Task to complete. Below are records; count the lines among them that include the string "choice", and state only the number.
*** Opening of Supplied data ***
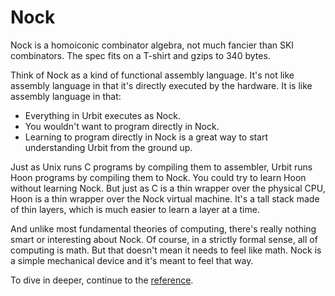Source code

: # Nock

Nock is a homoiconic combinator algebra, not much fancier than SKI combinators.
The spec fits on a T-shirt and gzips to 340 bytes. 

Think of Nock as a kind of functional assembly language. It's not like assembly
language in that it's directly executed by the hardware. It is like assembly
language in that:

- Everything in Urbit executes as Nock.
- You wouldn't want to program directly in Nock.
- Learning to program directly in Nock is a great way to start understanding Urbit from the ground up.

Just as Unix runs C programs by compiling them to assembler, Urbit runs Hoon
programs by compiling them to Nock. You could try to learn Hoon without learning Nock. But just as C is a thin wrapper over the physical CPU, Hoon is a thin wrapper over the Nock virtual machine. It's a tall stack made of thin layers, which is much easier to learn a layer at a time.

And unlike most fundamental theories of computing, there's really nothing smart
or interesting about Nock. Of course, in a strictly formal sense, all of
computing is math. But that doesn't mean it needs to feel like math. Nock is a
simple mechanical device and it's meant to feel that way.

To dive in deeper, continue to the [reference](doc/nock/reference).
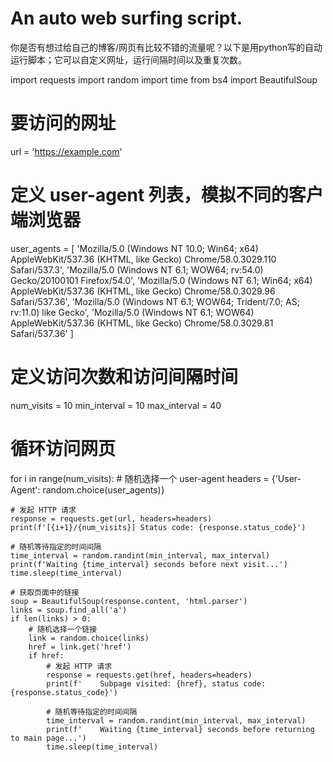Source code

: # An auto web surfing script.
你是否有想过给自己的博客/网页有比较不错的流量呢？以下是用python写的自动运行脚本；它可以自定义网址，运行间隔时间以及重复次数。

import requests
import random
import time
from bs4 import BeautifulSoup

# 要访问的网址
url = 'https://example.com'

# 定义 user-agent 列表，模拟不同的客户端浏览器
user_agents = [
    'Mozilla/5.0 (Windows NT 10.0; Win64; x64) AppleWebKit/537.36 (KHTML, like Gecko) Chrome/58.0.3029.110 Safari/537.3',
    'Mozilla/5.0 (Windows NT 6.1; WOW64; rv:54.0) Gecko/20100101 Firefox/54.0',
    'Mozilla/5.0 (Windows NT 6.1; Win64; x64) AppleWebKit/537.36 (KHTML, like Gecko) Chrome/58.0.3029.96 Safari/537.36',
    'Mozilla/5.0 (Windows NT 6.1; WOW64; Trident/7.0; AS; rv:11.0) like Gecko',
    'Mozilla/5.0 (Windows NT 6.1; WOW64) AppleWebKit/537.36 (KHTML, like Gecko) Chrome/58.0.3029.81 Safari/537.36'
]

# 定义访问次数和访问间隔时间
num_visits = 10
min_interval = 10
max_interval = 40

# 循环访问网页
for i in range(num_visits):
    # 随机选择一个 user-agent
    headers = {'User-Agent': random.choice(user_agents)}

    # 发起 HTTP 请求
    response = requests.get(url, headers=headers)
    print(f'[{i+1}/{num_visits}] Status code: {response.status_code}')

    # 随机等待指定的时间间隔
    time_interval = random.randint(min_interval, max_interval)
    print(f'Waiting {time_interval} seconds before next visit...')
    time.sleep(time_interval)

    # 获取页面中的链接
    soup = BeautifulSoup(response.content, 'html.parser')
    links = soup.find_all('a')
    if len(links) > 0:
        # 随机选择一个链接
        link = random.choice(links)
        href = link.get('href')
        if href:
            # 发起 HTTP 请求
            response = requests.get(href, headers=headers)
            print(f'    Subpage visited: {href}, status code: {response.status_code}')

            # 随机等待指定的时间间隔
            time_interval = random.randint(min_interval, max_interval)
            print(f'    Waiting {time_interval} seconds before returning to main page...')
            time.sleep(time_interval)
*** Close of Supplied data ***
Exercise response. 2